**WHAT IS BEING ASKED:** Each entry must be copied exactly, without omission.

(Beginning of THE DATA)

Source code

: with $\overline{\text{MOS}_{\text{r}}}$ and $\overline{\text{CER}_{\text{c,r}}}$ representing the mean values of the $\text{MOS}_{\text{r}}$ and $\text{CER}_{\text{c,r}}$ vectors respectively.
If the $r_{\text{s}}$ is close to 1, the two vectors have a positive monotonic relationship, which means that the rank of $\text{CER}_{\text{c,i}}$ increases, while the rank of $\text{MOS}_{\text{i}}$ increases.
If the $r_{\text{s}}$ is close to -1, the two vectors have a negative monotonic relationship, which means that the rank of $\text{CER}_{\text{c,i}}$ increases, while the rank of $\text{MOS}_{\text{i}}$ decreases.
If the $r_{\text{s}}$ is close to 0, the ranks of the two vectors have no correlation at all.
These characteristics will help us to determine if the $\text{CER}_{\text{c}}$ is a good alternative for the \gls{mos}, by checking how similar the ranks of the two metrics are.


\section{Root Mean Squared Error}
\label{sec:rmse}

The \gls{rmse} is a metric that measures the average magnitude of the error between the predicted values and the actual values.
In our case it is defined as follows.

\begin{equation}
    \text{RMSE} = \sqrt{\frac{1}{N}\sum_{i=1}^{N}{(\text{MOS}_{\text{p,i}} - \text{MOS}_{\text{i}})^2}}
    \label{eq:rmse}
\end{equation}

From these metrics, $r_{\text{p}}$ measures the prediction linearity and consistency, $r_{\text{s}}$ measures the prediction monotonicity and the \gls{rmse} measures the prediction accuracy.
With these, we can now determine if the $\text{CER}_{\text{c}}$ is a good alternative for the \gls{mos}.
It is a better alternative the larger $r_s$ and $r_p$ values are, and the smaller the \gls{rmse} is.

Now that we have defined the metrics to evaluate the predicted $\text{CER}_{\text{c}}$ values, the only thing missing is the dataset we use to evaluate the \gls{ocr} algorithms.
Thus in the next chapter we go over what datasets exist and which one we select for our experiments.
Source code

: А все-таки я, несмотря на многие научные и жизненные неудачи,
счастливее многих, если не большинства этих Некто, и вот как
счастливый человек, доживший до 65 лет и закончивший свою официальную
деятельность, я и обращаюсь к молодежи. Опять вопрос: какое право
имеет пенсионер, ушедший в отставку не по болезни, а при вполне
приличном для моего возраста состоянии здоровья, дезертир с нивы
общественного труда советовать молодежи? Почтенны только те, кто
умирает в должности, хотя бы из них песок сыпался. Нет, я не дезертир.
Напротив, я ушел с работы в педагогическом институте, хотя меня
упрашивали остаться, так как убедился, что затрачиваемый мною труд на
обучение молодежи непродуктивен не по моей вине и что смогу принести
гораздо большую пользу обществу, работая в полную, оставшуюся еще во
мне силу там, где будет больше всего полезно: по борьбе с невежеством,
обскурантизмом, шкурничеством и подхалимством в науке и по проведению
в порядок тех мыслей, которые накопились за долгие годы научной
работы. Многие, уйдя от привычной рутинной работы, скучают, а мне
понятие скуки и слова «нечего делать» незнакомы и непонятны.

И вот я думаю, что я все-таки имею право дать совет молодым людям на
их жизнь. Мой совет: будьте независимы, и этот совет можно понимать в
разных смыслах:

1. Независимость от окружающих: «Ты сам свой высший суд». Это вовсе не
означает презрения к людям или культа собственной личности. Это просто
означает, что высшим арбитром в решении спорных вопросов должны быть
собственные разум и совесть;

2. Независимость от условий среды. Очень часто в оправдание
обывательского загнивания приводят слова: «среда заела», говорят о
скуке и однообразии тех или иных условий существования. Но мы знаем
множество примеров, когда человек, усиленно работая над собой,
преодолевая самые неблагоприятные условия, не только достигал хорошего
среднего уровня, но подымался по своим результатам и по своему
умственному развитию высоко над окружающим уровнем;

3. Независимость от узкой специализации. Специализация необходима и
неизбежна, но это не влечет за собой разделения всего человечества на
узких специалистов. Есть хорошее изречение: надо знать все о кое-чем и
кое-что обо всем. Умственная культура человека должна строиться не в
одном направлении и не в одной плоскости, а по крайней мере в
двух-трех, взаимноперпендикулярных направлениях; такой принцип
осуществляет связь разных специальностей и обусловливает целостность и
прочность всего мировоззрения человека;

(End of THE DATA)

**ANSWER TO THIS TASK:**
Source code

: with $\overline{\text{MOS}_{\text{r}}}$ and $\overline{\text{CER}_{\text{c,r}}}$ representing the mean values of the $\text{MOS}_{\text{r}}$ and $\text{CER}_{\text{c,r}}$ vectors respectively.
If the $r_{\text{s}}$ is close to 1, the two vectors have a positive monotonic relationship, which means that the rank of $\text{CER}_{\text{c,i}}$ increases, while the rank of $\text{MOS}_{\text{i}}$ increases.
If the $r_{\text{s}}$ is close to -1, the two vectors have a negative monotonic relationship, which means that the rank of $\text{CER}_{\text{c,i}}$ increases, while the rank of $\text{MOS}_{\text{i}}$ decreases.
If the $r_{\text{s}}$ is close to 0, the ranks of the two vectors have no correlation at all.
These characteristics will help us to determine if the $\text{CER}_{\text{c}}$ is a good alternative for the \gls{mos}, by checking how similar the ranks of the two metrics are.


\section{Root Mean Squared Error}
\label{sec:rmse}

The \gls{rmse} is a metric that measures the average magnitude of the error between the predicted values and the actual values.
In our case it is defined as follows.

\begin{equation}
    \text{RMSE} = \sqrt{\frac{1}{N}\sum_{i=1}^{N}{(\text{MOS}_{\text{p,i}} - \text{MOS}_{\text{i}})^2}}
    \label{eq:rmse}
\end{equation}

From these metrics, $r_{\text{p}}$ measures the prediction linearity and consistency, $r_{\text{s}}$ measures the prediction monotonicity and the \gls{rmse} measures the prediction accuracy.
With these, we can now determine if the $\text{CER}_{\text{c}}$ is a good alternative for the \gls{mos}.
It is a better alternative the larger $r_s$ and $r_p$ values are, and the smaller the \gls{rmse} is.

Now that we have defined the metrics to evaluate the predicted $\text{CER}_{\text{c}}$ values, the only thing missing is the dataset we use to evaluate the \gls{ocr} algorithms.
Thus in the next chapter we go over what datasets exist and which one we select for our experiments.
Source code

: А все-таки я, несмотря на многие научные и жизненные неудачи,
счастливее многих, если не большинства этих Некто, и вот как
счастливый человек, доживший до 65 лет и закончивший свою официальную
деятельность, я и обращаюсь к молодежи. Опять вопрос: какое право
имеет пенсионер, ушедший в отставку не по болезни, а при вполне
приличном для моего возраста состоянии здоровья, дезертир с нивы
общественного труда советовать молодежи? Почтенны только те, кто
умирает в должности, хотя бы из них песок сыпался. Нет, я не дезертир.
Напротив, я ушел с работы в педагогическом институте, хотя меня
упрашивали остаться, так как убедился, что затрачиваемый мною труд на
обучение молодежи непродуктивен не по моей вине и что смогу принести
гораздо большую пользу обществу, работая в полную, оставшуюся еще во
мне силу там, где будет больше всего полезно: по борьбе с невежеством,
обскурантизмом, шкурничеством и подхалимством в науке и по проведению
в порядок тех мыслей, которые накопились за долгие годы научной
работы. Многие, уйдя от привычной рутинной работы, скучают, а мне
понятие скуки и слова «нечего делать» незнакомы и непонятны.

И вот я думаю, что я все-таки имею право дать совет молодым людям на
их жизнь. Мой совет: будьте независимы, и этот совет можно понимать в
разных смыслах:

1. Независимость от окружающих: «Ты сам свой высший суд». Это вовсе не
означает презрения к людям или культа собственной личности. Это просто
означает, что высшим арбитром в решении спорных вопросов должны быть
собственные разум и совесть;

2. Независимость от условий среды. Очень часто в оправдание
обывательского загнивания приводят слова: «среда заела», говорят о
скуке и однообразии тех или иных условий существования. Но мы знаем
множество примеров, когда человек, усиленно работая над собой,
преодолевая самые неблагоприятные условия, не только достигал хорошего
среднего уровня, но подымался по своим результатам и по своему
умственному развитию высоко над окружающим уровнем;

3. Независимость от узкой специализации. Специализация необходима и
неизбежна, но это не влечет за собой разделения всего человечества на
узких специалистов. Есть хорошее изречение: надо знать все о кое-чем и
кое-что обо всем. Умственная культура человека должна строиться не в
одном направлении и не в одной плоскости, а по крайней мере в
двух-трех, взаимноперпендикулярных направлениях; такой принцип
осуществляет связь разных специальностей и обусловливает целостность и
прочность всего мировоззрения человека;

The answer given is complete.